The first stone wolf hit me like a boulder.Its weight drove me back a step, claws of jagged rock slashing across my chest. Sparks flew as they scraped against the hardened, blackened veins that had spread from the shard. The wound barely cut, but the heat in my blood surged—fast, wild, demanding I use it.
The wolf lunged again, stone jaws snapping. I ducked low, my claws slicing through its legs. They shattered like brittle ice, but the creature didn't fall. The broken pieces reformed mid-air, twisting back together with a sound like grinding bones.
Behind me, Aria stirred weakly on the ground, her breath uneven. Every pulse of the glowing chains above the gate made the curse-mark on her neck flare brighter. Each flare drew another pained gasp from her lips.
Lyra didn't move to help. She leaned casually on her blade, her crimson eyes gleaming faintly. "The gate won't let you through until it decides you're worthy. And it doesn't like half-measures."
Another wolf lunged, this one from the side. I caught it by the throat, the shard's heat spilling into my claws. The veins along my arms pulsed as the energy burned outward, and when I tightened my grip, the stone cracked—not from strength alone, but from the shard's searing power eating through it.
The whispers roared inside my skull, no longer soft, no longer coaxing.
More. Feed. Burn them all.
Each kill made the pulse stronger, the voices louder. My wolf didn't resist—it thrived on it, howling in my head, pushing me to give in, to let the shard loose entirely.

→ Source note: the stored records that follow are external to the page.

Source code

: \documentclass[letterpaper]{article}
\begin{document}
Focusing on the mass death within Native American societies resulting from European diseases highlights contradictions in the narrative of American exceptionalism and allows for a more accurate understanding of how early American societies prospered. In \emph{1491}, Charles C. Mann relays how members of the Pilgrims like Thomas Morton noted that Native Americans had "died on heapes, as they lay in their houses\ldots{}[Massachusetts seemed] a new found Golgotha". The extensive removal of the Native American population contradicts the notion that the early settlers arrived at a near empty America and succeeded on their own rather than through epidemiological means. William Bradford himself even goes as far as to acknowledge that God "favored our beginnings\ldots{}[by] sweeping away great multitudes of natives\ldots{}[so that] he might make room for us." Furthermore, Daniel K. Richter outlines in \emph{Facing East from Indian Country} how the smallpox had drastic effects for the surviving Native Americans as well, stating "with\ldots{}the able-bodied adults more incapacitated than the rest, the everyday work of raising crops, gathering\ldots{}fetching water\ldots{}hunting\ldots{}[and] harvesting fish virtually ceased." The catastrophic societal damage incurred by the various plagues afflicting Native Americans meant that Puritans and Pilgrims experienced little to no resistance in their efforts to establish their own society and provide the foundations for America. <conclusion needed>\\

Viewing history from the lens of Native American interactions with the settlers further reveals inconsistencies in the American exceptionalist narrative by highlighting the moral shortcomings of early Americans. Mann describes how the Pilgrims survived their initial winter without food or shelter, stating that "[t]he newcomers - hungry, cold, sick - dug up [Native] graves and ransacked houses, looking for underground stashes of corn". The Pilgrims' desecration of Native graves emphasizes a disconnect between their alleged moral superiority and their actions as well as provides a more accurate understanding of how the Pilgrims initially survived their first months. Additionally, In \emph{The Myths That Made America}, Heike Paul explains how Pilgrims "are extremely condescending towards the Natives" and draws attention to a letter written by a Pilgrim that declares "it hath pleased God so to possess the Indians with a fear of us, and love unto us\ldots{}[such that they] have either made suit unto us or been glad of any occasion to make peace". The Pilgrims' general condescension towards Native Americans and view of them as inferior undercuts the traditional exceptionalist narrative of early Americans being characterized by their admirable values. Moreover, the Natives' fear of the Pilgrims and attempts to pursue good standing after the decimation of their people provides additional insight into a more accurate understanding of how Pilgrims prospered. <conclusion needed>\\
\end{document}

Three more wolves circled, their stone claws scraping the soil, their glowing eyes fixed on me. They moved in perfect unison, as if guided by the chains above.
The ground split beneath us, thin rivers of red light cutting through the dark earth. The heat from below mixed with the shard's burn, until I could barely tell which one came from me and which came from the Veil itself.
Aria groaned, rolling weakly onto her side. Her voice was hoarse, trembling. "Kael… don't… let it take you. Please…"
I gritted my teeth, every muscle tense. My vision blurred at the edges, the world flickering between its usual darkness and a deep crimson hue. Each pulse of the shard sent another wave of heat through me, making my claws lengthen, my teeth sharpen.
The wolves lunged together.
I met them head-on.
The first swipe shattered one's jaw; the second tore through another's chest, black flames trailing from my claws where the shard's energy leaked. The third slammed into me from the side, knocking me to one knee. Its weight crushed against my ribs, claws digging deep, but I didn't feel pain—only heat, rage, and the shard's urging command:
Let go. End it. FEED.
A growl ripped from my throat, deeper than any sound I'd made before. For a moment, I didn't sound like myself. I sounded like something else entirely.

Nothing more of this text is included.